Glass Half Full

Handle bags on curbside recycling for very long and it becomes easy to guess some of the contents at each stop. Bulky light bags mean corrugated cardboard. Stuffed bags that also have that crinkly sound usually contain mostly plastic bottles. Heavy bags that clink mean glass bottles and containers. Though not at the top of the list by volume at the Keep Alliance Beautiful Recycling Center, glass is one of the best materials consumers can recycle.

Glass can be recycled almost endlessly without losing quality of the new product. KAB accepts any color of glass bottles and containers. Remove any lids or metal and rinse the containers. Mirrors, windows and lightbulbs are not taken because of the chemicals involved. We are able to crush the glass prior to shipping.

Unlike some facilities, at the recycling center we do not sort glass by color. Sorting is essential for that container to become the same type of beer bottle, for example. The Glass Packaging Institute (GPI) website explains what happens to mixed glass. Furnace-ready recycled glass is called “cullet” and mixed glass is “3 mix.” There is demand in a range of applications for the type of glass KAB provides including tile, filtration, sand blasting, concrete pavement, parking lots and landscaping filler. Bottle glass can even find itself in innovative products such as glass countertops.

GPI notes container and fiberglass industries combined buy 3.35 million tons of recycled glass a year for new containers and fiberglass products. (source: Precision Consulting, NAIMA)
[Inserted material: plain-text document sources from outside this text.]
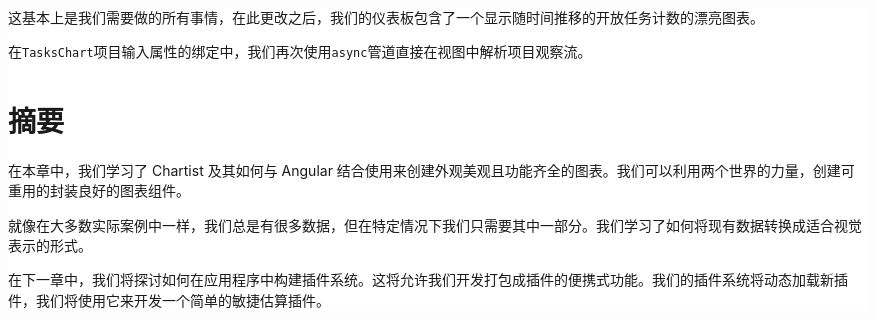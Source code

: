 这基本上是我们需要做的所有事情，在此更改之后，我们的仪表板包含了一个显示随时间推移的开放任务计数的漂亮图表。

在`TasksChart`项目输入属性的绑定中，我们再次使用`async`管道直接在视图中解析项目观察流。

# 摘要

在本章中，我们学习了 Chartist 及其如何与 Angular 结合使用来创建外观美观且功能齐全的图表。我们可以利用两个世界的力量，创建可重用的封装良好的图表组件。

就像在大多数实际案例中一样，我们总是有很多数据，但在特定情况下我们只需要其中一部分。我们学习了如何将现有数据转换成适合视觉表示的形式。

在下一章中，我们将探讨如何在应用程序中构建插件系统。这将允许我们开发打包成插件的便携式功能。我们的插件系统将动态加载新插件，我们将使用它来开发一个简单的敏捷估算插件。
Like any other recyclable material, reclaimed glass saves resources and landfill space. That glass spaghetti sauce jar at the current Alliance Landfill cell will take around a million years to break down. Recycled glass can be substituted for up to 95 percent of raw materials and uses 40 percent of the energy required compared to virgin materials alone. One ton of recycled glass actually saves more than a ton of raw materials.

Glass containers are not numbered like plastic. It is simply all glass and all recyclable with the exception of metal components like caps. These can often be separated and recycled with tin and steel cans. For the bottles themselves, labels burn off as materials are mixed and heated to 2,600 to 2,800 degrees Fahrenheit then molded into shape. If the cullet is meant to become the same type of container it may be used again soon. It takes as little as 30 days from recycling bin to reappear on the store shelf.

Manufacturing has become more efficient over the years. According to GPI glass bottles have been reduced in weight about 40 percent over the past 30 years.

Overall, KAB has seen an increase in recycling in recent years. There is always room for improvement. We would like to see more glass through curbside, at the trailers and brought to the recycling center. The Alliance Eagles Club and VFW have been great parters in glass recycling with dedicated bins for their locations.

In the United States in 2017, GPI says, 33.9 percent of all glass containers were recycled. For area residents and businesses working through KAB I hope we can make “the glass half full” and recycle at least 50 percent of our glass containers.